The student project investigates the performance and memory handling of Python bindings for CUDA C++ code created with pybind11.
GNU General Public License v3.0
1 stars 0 forks source link

Add hip support to mem_ref #28

Closed SimeonEhrig closed 2 years ago

SimeonEhrig commented 2 years ago

Similar to the define ENABLE_CUDA, there is a define ENABLE_HIP if hip is enabled.

SimeonEhrig commented 2 years ago

ping @afif-ishamsyah

SimeonEhrig commented 2 years ago

I profile the main.py width only the function example_context_copy (example_manual_copy was commented).

I recognized, that are 7 hipMemcpy was applied, but only 5 was expected (2 for the function open_sync and one for the function compute). Can you please find out, how is causing the 2 extra mem copies. In the end of the comment, you find a manual to trace the application with rocprof.

This causes also the idea to add new context manager functions.
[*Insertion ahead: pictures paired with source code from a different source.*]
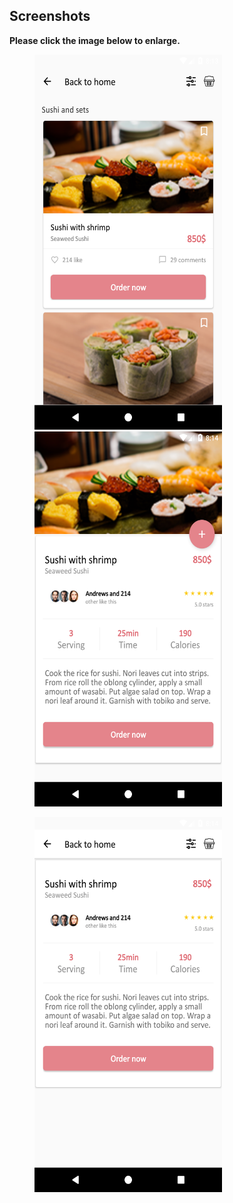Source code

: ## Screenshots

**Please click the image below to enlarge.**

<img src="https://github.com/lehoangthienan/ShushiShopUI-Android/blob/master/Screenshots/Screenshot_1552310040.png" height="600" width="300" hspace="40"><img src="https://github.com/lehoangthienan/ShushiShopUI-Android/blob/master/Screenshots/Screenshot_1552310079.png" height="600" width="300" hspace="40">

<img src="https://github.com/lehoangthienan/ShushiShopUI-Android/blob/master/Screenshots/Screenshot_1552310081.png" height="600" width="300" hspace="40">
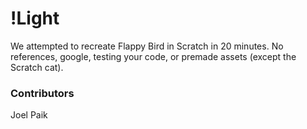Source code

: # !Light

We attempted to recreate Flappy Bird in Scratch in 20 minutes.
No references, google, testing your code, or premade assets (except the Scratch cat).

### Contributors
Joel Paik
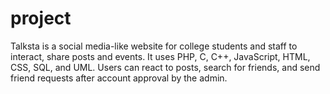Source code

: # project
Talksta is a social media-like website for college students and staff to interact, share posts and events.
It uses PHP, C, C++, JavaScript, HTML, CSS, SQL, and UML. Users can react to posts, search for friends, and send friend requests after account approval by the admin.
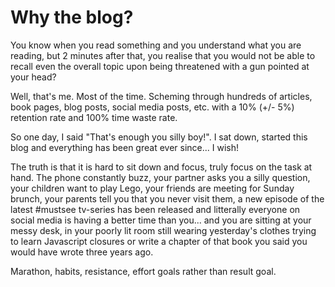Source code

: # Why the blog?

You know when you read something and you understand what you are reading, but 2 minutes after that, you realise that you would not be able to recall even the overall topic upon being threatened with a gun pointed at your head?

Well, that's me. Most of the time. Scheming through hundreds of articles, book pages, blog posts, social media posts, etc. with a 10% (+/- 5%) retention rate and 100% time waste rate.

So one day, I said "That's enough you silly boy!". I sat down, started this blog and everything has been great ever since... I wish!

The truth is that it is hard to sit down and focus, truly focus on the task at hand. The phone constantly buzz, your partner asks you a silly question, your children want to play Lego, your friends are meeting for Sunday brunch, your parents tell you that you never visit them, a new episode of the latest #mustsee tv-series has been released and litterally everyone on social media is having a better time than you... and you are sitting at your messy desk, in your poorly lit room still wearing yesterday's clothes trying to learn Javascript closures or write a chapter of that book you said you would have wrote three years ago.

Marathon, habits, resistance, effort goals rather than result goal.
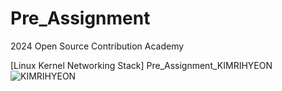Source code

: # Pre_Assignment
2024 Open Source Contribution Academy

[Linux Kernel Networking Stack]
Pre_Assignment_KIMRIHYEON
![KIMRIHYEON](https://github.com/dlgus8648/Pre_Assignment/assets/139437162/6100340c-0129-4ebf-a68d-4b0da12c12d7)
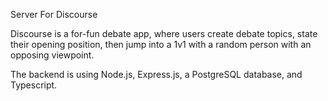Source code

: Server For Discourse

Discourse is a for-fun debate app, where users create debate topics, state their opening position, then jump into a 1v1 with a random person with an opposing viewpoint.

The backend is using Node.js, Express.js, a PostgreSQL database, and Typescript.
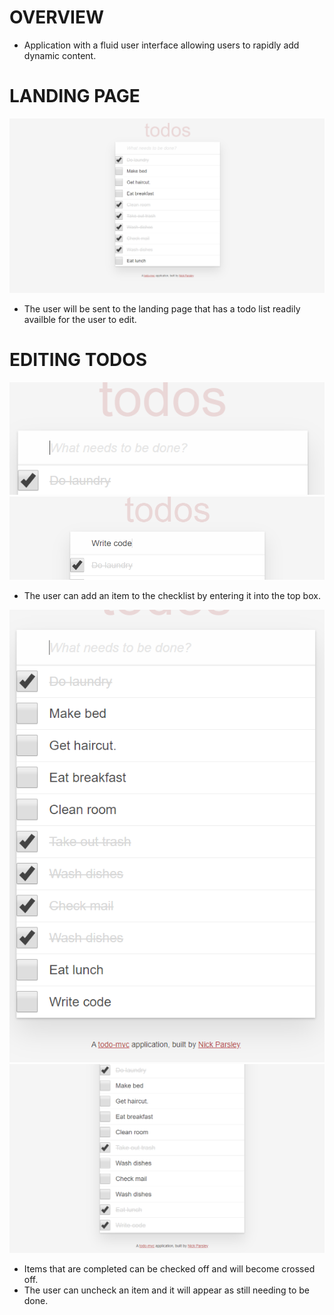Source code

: # OVERVIEW

* Application with a fluid user interface allowing users to rapidly add dynamic content.


# LANDING PAGE

<img src='todohome.PNG'>

* The user will be sent to the landing page that has a todo list readily availble for the user to edit.


# EDITING TODOS

<img src='todoadd.PNG'> 
<img src='todoadd1.PNG'>

* The user can add an item to the checklist by entering it into the top box.

<img src='todoadd2.PNG'> 
<img src='todoadd3.PNG'>

* Items that are completed can be checked off and will become crossed off.
* The user can uncheck an item and it will appear as still needing to be done.
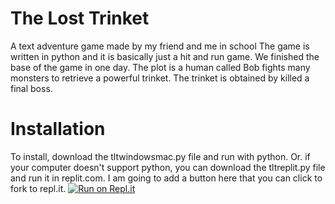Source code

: # The Lost Trinket
A text adventure game made by my friend and me in school
The game is written in python and it is basically just a hit and run game. 
We finished the base of the game in one day.
The plot is a human called Bob fights many monsters to retrieve a powerful trinket.
The trinket is obtained by killed a final boss.

# Installation

To install, download the tltwindowsmac.py file and run with python.
Or. if your computer doesn't support python, you can download the tltreplit.py file and run it in replit.com.
I am going to add a button here that you can click to fork to repl.it.
[![Run on Repl.it](https://replit.com/@AndrewWang48/thelosttrinket#tltreplit.py)](https://replit.com/@AndrewWang48/thelosttrinket#tltreplit.py)

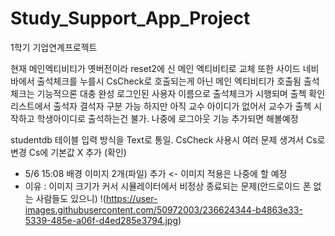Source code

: # Study_Support_App_Project
1학기 기업연계프로젝트


현재 메인엑티비티가 옛버전이라 reset2에 신 메인 엑티비티로 교체
또한 사이드 네비바에서 출석체크를 누를시 CsCheck로 호출되는게 아닌 메인 엑티비티가 호출됨
출석체크는 기능적으론 대충 완성
로그인된 사용자 이름으로 출석체크가 시행되며 출첵 확인 리스트에서 출석자 결석자 구분 가능
하지만 아직 교수 아이디가 없어서 교수가 출첵 시작하고 학생아이디로 출석하는건 불가. 나중에 로그아웃 기능 추가되면 해볼예정

studentdb 테이블 입력 방식을 Text로 통일.
CsCheck 사용시 여러 문제 생겨서 Cs로 변경
Cs에 기본값 X 추가 (확인)

+ 5/6 15:08 배경 이미지 2개(파일) 추가 <- 이미지 적용은 나중에 할 예정
+ 이유 : 이미지 크기가 커서 시뮬레이터에서 비정상 종료되는 문제(안드로이드 폰 없는 사람들도 있으니)
!(https://user-images.githubusercontent.com/50972003/236624344-b4863e33-5339-485e-a06f-d4ed285e3794.jpg)
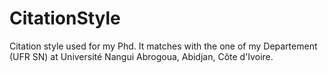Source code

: # CitationStyle

Citation style used for my Phd. It matches with the one of my Departement (UFR SN) at Université Nangui Abrogoua, Abidjan, Côte d'Ivoire.
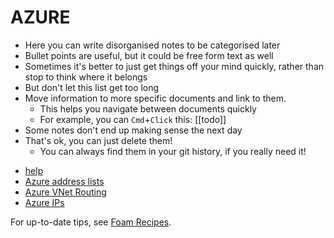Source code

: # AZURE

- Here you can write disorganised notes to be categorised later
- Bullet points are useful, but it could be free form text as well
- Sometimes it's better to just get things off your mind quickly, rather than stop to think where it belongs
- But don't let this list get too long
- Move information to more specific documents and link to them.
  - This helps you navigate between documents quickly
  - For example, you can `Cmd`+`Click` this: [[todo]]
- Some notes don't end up making sense the next day
- That's ok, you can just delete them!
  - You can always find them in your git history, if you really need it!

* [help](https://github.com/MicrosoftDocs/azure-docs/tree/master/articles)
* [Azure address lists](https://docs.microsoft.com/en-us/azure/devops/organizations/security/allow-list-ip-url?view=azure-devops)
* [Azure VNet Routing](https://docs.microsoft.com/en-us/azure/virtual-network/virtual-networks-udr-overview?source=docs)
* [Azure IPs](https://www.microsoft.com/en-us/download/details.aspx?id=56519)

For up-to-date tips, see [Foam Recipes](https://foambubble.github.io/foam/recipes).






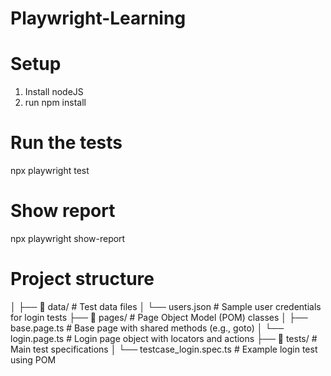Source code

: # Playwright-Learning

# Setup
1. Install nodeJS
2. run npm install

# Run the tests
npx playwright test

# Show report
npx playwright show-report


# Project structure
│
├── 📁 data/                         # Test data files
│   └── users.json                  # Sample user credentials for login tests
├── 📁 pages/                       # Page Object Model (POM) classes
│   ├── base.page.ts               # Base page with shared methods (e.g., goto)
│   └── login.page.ts              # Login page object with locators and actions
├── 📁 tests/                       # Main test specifications
│   └── testcase_login.spec.ts     # Example login test using POM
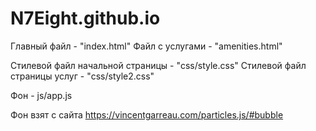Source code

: # N7Eight.github.io
Главный файл - "index.html"
Файл с услугами - "amenities.html"

Стилевой файл начальной страницы - "css/style.css"
Стилевой файл страницы услуг - "css/style2.css"

Фон - js/app.js

Фон взят с сайта https://vincentgarreau.com/particles.js/#bubble
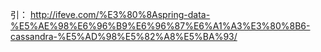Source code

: 

引：
	http://ifeve.com/%E3%80%8Aspring-data-%E5%AE%98%E6%96%B9%E6%96%87%E6%A1%A3%E3%80%8B6-cassandra-%E5%AD%98%E5%82%A8%E5%BA%93/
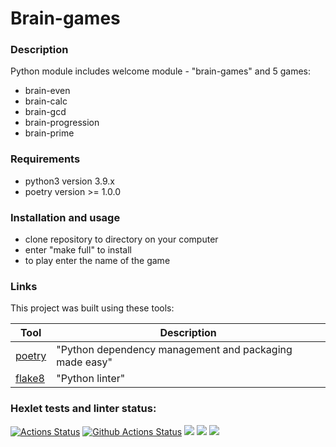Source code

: # Brain-games
### Description
Python module includes welcome module - "brain-games" and 5 games:
- brain-even
- brain-calc
- brain-gcd
- brain-progression
- brain-prime

### Requirements

- python3 version  3.9.x
- poetry version >= 1.0.0

### Installation and usage
- clone repository to directory on your computer
- enter "make full" to install
- to play enter the name of the game




### Links

This project was built using these tools:

| Tool                                                                        | Description                                             |
|-----------------------------------------------------------------------------|---------------------------------------------------------|
| [poetry](https://poetry.eustace.io/)                                        | "Python dependency management and packaging made easy"  |
| [flake8](https://flake8.pycqa.org/en/latest/)                               | "Python linter"                                         |

### Hexlet tests and linter status:
[![Actions Status](https://github.com/AleksandrKosmylev/python-project-lvl1/workflows/hexlet-check/badge.svg)](https://github.com/AleksandrKosmylev/python-project-lvl1/actions)
[![Github Actions Status](https://github.com/AleksandrKosmylev/python-project-lvl1/workflows/my_linter/badge.svg)](https://github.com/AleksandrKosmylev/python-project-lvl1/actions)
<a href="https://codeclimate.com/github/AleksandrKosmylev/python-project-lvl1/maintainability"><img src="https://api.codeclimate.com/v1/badges/d98397b407072165f369/maintainability" /></a>
<a href="https://codeclimate.com/github/AleksandrKosmylev/python-project-lvl1/test_coverage"><img src="https://api.codeclimate.com/v1/badges/d98397b407072165f369/test_coverage" /></a>
<a href="https://asciinema.org/a/nOp8QFtmVuVopaVT4WMio0uHP" target="_blank"><img src="https://asciinema.org/a/nOp8QFtmVuVopaVT4WMio0uHP.svg" /></a>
Can you please rename sync_open to sync_open_rw, create the functions sync_open_r (reads only data) and sync_open_w (writes only data) and used it in the main.py to reduce memory operations.

Using rocprof

  1. comment the function example_manual_copy
  2. build your application
  3. go to the build folder and create the trace with rocprof --hip-trace -o binding_trace.csv python src/main.py

check how many time hipMemcpy was executed

check when hipMemcpy was executed

afif-ishamsyah commented 2 years ago

2 extra hipMemcpy comes from algo.initialize_array function. It create 2 hip_mem object, each containing an array of zeros. 1 hip_mem will be used as input object, the other one is for output object. Creating a hip_mem object automatically run a hipMemcpy. It is on algo.hpp, line 166.